*** Opening INPUT FOR THIS TASK ***

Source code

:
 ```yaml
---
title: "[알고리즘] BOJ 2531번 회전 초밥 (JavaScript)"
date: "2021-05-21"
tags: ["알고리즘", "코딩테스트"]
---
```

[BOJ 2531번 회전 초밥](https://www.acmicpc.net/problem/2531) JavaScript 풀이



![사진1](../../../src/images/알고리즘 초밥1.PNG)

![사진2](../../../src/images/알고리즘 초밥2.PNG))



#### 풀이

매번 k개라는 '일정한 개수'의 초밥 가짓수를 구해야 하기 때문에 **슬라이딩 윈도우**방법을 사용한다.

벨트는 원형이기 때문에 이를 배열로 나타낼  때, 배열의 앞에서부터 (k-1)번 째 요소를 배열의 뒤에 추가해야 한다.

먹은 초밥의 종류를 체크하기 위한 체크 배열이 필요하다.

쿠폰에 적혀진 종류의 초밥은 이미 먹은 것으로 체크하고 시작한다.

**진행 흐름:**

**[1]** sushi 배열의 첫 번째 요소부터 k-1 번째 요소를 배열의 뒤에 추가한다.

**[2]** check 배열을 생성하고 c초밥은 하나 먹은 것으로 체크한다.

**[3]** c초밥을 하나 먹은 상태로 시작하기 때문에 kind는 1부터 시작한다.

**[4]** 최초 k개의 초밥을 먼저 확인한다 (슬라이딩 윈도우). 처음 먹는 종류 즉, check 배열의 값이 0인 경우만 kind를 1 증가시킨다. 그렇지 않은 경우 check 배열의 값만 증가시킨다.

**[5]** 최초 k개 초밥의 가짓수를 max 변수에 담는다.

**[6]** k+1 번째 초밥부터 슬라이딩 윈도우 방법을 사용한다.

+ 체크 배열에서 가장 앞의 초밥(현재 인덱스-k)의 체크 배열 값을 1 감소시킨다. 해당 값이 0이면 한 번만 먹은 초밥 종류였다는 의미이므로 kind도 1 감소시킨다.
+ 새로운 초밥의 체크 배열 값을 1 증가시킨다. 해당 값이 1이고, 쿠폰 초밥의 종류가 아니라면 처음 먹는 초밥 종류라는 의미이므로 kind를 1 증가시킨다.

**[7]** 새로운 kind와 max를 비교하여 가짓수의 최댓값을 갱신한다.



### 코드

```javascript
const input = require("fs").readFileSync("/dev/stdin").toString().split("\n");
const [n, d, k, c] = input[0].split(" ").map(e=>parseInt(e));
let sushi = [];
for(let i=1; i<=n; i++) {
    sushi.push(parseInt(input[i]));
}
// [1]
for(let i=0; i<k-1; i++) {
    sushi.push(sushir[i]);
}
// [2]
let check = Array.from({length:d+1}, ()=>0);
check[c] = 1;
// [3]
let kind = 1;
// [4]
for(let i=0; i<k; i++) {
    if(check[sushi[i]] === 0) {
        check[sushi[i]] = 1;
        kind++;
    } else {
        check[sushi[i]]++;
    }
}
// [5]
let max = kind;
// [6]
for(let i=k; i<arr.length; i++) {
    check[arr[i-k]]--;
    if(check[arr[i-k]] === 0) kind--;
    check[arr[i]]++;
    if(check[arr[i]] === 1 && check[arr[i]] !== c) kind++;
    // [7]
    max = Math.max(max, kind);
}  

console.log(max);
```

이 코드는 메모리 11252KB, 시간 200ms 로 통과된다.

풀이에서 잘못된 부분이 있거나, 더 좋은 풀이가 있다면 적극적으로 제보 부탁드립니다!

*** Closing INPUT FOR THIS TASK ***

PROMPT
Copy every line of the entries above in which "parseInt" occurs.

EXPECTED OUTPUT
const [n, d, k, c] = input[0].split(" ").map(e=>parseInt(e));
    sushi.push(parseInt(input[i]));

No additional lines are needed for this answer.